1) What is your budget?
 Rs.22,000 (+3000 if nothing is available)

2) What size notebook would you prefer?
 Maximum size available in my price range.

3) Which country will you buying this notebook?
 India>West Bengal.Amazon.com or Newgg.com Does not ship here

4) Are there any brands that you prefer or any you really don't like?
Brands with good service in West Bengal/Kolkata and online driver availability.

5) What are the primary tasks will you be performing with this notebook?
 Ms office, Internet,Music, HD videos etc.(No gaming or High graphic tasks)

6) Will you be taking the notebook with you to different places, leaving it on your desk or both?
Both.

7) Will you be playing games on your notebook?

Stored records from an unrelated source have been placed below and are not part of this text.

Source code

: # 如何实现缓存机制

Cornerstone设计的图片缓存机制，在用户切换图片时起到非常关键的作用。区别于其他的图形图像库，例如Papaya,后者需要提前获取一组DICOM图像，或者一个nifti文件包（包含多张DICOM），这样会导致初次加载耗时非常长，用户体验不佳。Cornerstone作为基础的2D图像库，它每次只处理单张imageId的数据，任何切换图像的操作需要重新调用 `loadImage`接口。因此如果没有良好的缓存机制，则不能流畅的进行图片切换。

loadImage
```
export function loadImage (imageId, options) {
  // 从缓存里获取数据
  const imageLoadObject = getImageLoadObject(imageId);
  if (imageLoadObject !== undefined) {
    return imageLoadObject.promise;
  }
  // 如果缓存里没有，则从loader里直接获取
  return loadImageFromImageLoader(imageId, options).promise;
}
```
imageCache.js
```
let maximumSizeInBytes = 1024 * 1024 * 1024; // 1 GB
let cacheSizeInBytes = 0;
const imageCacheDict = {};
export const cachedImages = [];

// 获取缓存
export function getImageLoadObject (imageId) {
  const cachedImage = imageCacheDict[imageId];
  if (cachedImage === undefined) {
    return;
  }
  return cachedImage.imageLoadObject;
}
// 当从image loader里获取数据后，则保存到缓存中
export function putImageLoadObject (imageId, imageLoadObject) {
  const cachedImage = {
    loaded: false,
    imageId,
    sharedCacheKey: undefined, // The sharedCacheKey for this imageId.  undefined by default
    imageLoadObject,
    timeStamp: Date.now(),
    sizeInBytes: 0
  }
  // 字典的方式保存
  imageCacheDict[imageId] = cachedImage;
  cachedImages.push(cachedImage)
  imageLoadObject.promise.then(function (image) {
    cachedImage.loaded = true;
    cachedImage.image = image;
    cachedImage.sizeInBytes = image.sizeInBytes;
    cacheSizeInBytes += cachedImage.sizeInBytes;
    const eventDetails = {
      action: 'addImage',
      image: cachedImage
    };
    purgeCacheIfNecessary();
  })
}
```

If so, please state which games or types of games?
 No game.
8) How many hours of battery life do you need?
 2-3 hours is ok.

9) Would you prefer to see the notebooks you're considering before purchasing it or buying a notebook on-line without seeing it is OK?
 No online buying.

10) What OS do you prefer? Windows (XP or Vista or Windows 7), Mac OS, Linux, etc.
 Windows 7 if available in this price range or I will put it myself.

Screen Specifics

11) What screen resolution(s) would you prefer?
 16:9 if possible, pictures, movies should look good.

12) HDD capacity
 500 GB


----------



## pranav0091 (Mar 14, 2012)

This ASUS 
Asus X54H-SX136D / Pentium Dual Core / 2 GB / 320 GB / DOS: Flipkart.com: Compare, Review Asus Notebook

Or this Toshiba
Toshiba Satellite Satellite C665-P5012 Laptop: Flipkart.com: Compare, Review Toshiba Notebook

Or this HP
HP Notebook HP 430 (2nd Gen PDC) Laptop: Flipkart.com: Compare, Review HP Notebook

may be considered... Note that ASUS has USB 3.0 in its spec sheet. Consider it to be a good investment.


----------



## kbar1 (Mar 14, 2012)

Slightly costlier (24k): Asus X54H-SX227D: [flipkart.com] 

Its 2nd gen Core i3 is faster than the Pentium dual cores.
However, You probably won't notice any (significant) differences between them in basic tasks (web browsing, music, office suite).

You can always add more RAM (~1.3k for 4GB stick; 700 bucks for 2GB).


----------



## thetechfreak (Mar 15, 2012)

Samsung RV513-A02IN


Samsung RV RV513-A02IN Laptop: Flipkart.com: Compare, Review Samsung Notebook

Has a good entry level IGP which most laptops in this budget dont


----------